Il ruolo degli istituti finanziari
Oliver Wyman mette anche in luce il ruolo di acceleratore delle istituzioni finanziare. In primis, delle banche che rappresentano il 95% di tutti i prestiti alle società europee. Se gli investitori hanno l’ambizione di allinearsi con l’obiettivo del Cop21, infatti, hanno bisogno che le aziende in cui investono riducano le proprie emissioni. E, infatti, molte istituzioni finanziarie stanno costruendo le metriche, i dati e i processi necessari. Dall’altro lato, però, solo l’8% delle società europee ha fissato obiettivi in linea con gli Accordi di Parigi. Ciò ha creato, si legge nel report, un divario di oltre 4mila miliardi di euro tra i prestiti che le banche intendono allineare a Parigi e l’attuale domanda disponibile per tali finanziamenti. Ed è questo divario che potrebbe spingere le aziende ad accelerare le proprie azioni di riduzione delle emissioni per poter ottenere questi capitali.
Nel report viene elaborato uno scenario di “modesta accelerazione”, nel quale si stima che le banche devono adeguare dal 20 al 30% dei loro portafogli di prestiti alle grandi aziende per allinearsi all’obiettivo del Cop21 entro il 2030. Ma solo la metà degli istituti finanziari finora ha valutato se le emissioni dei loro clienti e delle partecipate sono in linea con l’Accordo di Parigi. E poiché il tipico prestito aziendale dura dai 5 ai 7 anni, per fare progressi entro il 2030 è necessario agire subito, si legge nel documento.
Passi avanti e passi indietro
Per quanto riguarda i progressi nella transizione verso il “net zero”, il report rileva che oltre il 50% delle aziende europee ha aderito all’iniziativa Science Based Targets, che verifica se gli obiettivi di emissione sono allineati con l’Accordo di Parigi. E il 56% ha sviluppato un piano di transizione che, nei casi migliori, include obiettivi scientifici convalidati esternamente, investimenti significativi in iniziative a lungo termine e governance e responsabilità chiare. Anche se la maggior parte di questi piani non è ancora ai livelli necessari per allinearsi all’obiettivo del Cop21.

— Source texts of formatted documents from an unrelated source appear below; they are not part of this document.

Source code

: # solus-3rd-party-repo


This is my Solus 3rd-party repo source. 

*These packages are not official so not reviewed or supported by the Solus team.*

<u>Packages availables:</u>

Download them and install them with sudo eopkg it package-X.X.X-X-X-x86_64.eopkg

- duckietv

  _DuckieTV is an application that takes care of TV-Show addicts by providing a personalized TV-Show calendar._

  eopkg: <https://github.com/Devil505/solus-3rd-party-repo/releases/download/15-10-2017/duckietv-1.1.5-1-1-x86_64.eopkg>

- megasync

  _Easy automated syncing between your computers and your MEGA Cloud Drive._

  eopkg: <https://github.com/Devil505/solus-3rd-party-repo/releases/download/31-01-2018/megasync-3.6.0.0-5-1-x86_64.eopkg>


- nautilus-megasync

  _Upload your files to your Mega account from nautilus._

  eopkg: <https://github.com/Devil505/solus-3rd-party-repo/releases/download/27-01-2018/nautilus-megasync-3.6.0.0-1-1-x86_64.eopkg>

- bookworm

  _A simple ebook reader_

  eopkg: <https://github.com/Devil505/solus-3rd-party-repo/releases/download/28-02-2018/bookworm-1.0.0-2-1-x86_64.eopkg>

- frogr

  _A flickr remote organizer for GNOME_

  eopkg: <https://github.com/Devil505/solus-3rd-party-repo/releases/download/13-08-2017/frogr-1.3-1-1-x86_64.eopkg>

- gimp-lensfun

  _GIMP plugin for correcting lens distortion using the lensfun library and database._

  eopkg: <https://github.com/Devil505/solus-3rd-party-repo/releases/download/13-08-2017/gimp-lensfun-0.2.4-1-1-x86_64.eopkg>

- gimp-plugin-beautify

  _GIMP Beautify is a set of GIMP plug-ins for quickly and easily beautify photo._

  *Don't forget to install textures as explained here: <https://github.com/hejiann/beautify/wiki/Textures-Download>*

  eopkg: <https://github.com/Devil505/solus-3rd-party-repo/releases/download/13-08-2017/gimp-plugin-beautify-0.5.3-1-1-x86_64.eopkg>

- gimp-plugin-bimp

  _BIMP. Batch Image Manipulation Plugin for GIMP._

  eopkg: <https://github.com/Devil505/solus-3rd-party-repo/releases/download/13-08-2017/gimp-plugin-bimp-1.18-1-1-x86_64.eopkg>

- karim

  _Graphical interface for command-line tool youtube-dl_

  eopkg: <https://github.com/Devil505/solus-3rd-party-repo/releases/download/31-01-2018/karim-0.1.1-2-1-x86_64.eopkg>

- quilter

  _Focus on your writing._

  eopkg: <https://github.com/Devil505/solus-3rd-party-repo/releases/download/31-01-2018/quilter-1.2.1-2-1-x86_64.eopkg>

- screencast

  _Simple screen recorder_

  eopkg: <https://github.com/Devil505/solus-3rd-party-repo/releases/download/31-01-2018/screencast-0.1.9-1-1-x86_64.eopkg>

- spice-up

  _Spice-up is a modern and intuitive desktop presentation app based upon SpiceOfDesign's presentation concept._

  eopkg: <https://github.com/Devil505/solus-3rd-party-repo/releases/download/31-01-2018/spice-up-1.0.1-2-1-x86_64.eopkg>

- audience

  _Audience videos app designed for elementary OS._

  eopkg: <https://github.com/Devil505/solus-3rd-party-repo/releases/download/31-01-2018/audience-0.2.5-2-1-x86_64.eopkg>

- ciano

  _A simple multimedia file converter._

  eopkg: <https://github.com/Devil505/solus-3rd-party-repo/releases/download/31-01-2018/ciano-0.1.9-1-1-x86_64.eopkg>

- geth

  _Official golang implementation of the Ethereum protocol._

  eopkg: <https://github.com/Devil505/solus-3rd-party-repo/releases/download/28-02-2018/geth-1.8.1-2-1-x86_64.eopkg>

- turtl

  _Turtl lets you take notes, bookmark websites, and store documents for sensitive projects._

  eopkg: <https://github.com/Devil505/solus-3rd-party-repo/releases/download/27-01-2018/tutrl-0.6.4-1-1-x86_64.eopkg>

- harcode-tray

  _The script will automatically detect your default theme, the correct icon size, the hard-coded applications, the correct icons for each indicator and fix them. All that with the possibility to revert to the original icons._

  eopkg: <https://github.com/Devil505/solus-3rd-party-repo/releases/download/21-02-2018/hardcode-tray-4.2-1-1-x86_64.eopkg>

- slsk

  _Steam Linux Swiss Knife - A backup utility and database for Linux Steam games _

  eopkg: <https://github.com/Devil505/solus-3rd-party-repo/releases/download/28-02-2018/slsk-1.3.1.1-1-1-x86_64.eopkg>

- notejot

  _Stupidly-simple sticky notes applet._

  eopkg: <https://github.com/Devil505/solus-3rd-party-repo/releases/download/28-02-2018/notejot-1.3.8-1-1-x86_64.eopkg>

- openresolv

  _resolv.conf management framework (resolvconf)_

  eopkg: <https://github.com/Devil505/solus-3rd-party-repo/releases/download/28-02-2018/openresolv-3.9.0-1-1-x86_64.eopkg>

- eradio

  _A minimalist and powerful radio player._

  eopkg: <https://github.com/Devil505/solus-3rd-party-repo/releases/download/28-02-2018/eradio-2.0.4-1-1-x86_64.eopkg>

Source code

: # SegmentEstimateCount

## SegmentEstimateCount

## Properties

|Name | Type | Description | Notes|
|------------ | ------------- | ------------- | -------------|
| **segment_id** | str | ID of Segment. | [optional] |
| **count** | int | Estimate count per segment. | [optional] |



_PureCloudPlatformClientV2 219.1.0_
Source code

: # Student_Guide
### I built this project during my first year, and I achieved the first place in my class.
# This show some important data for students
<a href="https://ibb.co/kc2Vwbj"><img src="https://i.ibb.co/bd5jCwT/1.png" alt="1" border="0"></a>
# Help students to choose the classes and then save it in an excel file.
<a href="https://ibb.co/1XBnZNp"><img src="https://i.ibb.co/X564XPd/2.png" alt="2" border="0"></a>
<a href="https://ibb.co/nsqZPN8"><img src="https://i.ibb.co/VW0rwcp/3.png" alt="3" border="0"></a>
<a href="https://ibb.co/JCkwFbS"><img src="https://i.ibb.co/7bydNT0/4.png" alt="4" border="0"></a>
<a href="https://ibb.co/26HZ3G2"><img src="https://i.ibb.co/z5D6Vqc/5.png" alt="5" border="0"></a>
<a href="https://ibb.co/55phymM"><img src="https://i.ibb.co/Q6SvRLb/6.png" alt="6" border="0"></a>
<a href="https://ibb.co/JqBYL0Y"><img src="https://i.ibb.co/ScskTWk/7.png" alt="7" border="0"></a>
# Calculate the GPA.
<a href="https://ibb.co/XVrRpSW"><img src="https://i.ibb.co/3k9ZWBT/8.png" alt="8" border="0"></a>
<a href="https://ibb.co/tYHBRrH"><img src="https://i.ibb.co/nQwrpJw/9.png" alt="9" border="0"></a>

Il report ha anche evidenziato un grosso problema nel la valutazione delle emissioni Scope 3, che costituisce la stragrande maggioranza delle emissioni delle società europee. La ricerca ha rilevato che attualmente meno del 35% delle aziende in settori ad alto impatto sta divulgando informazioni significative sulle emissioni di Scope 3.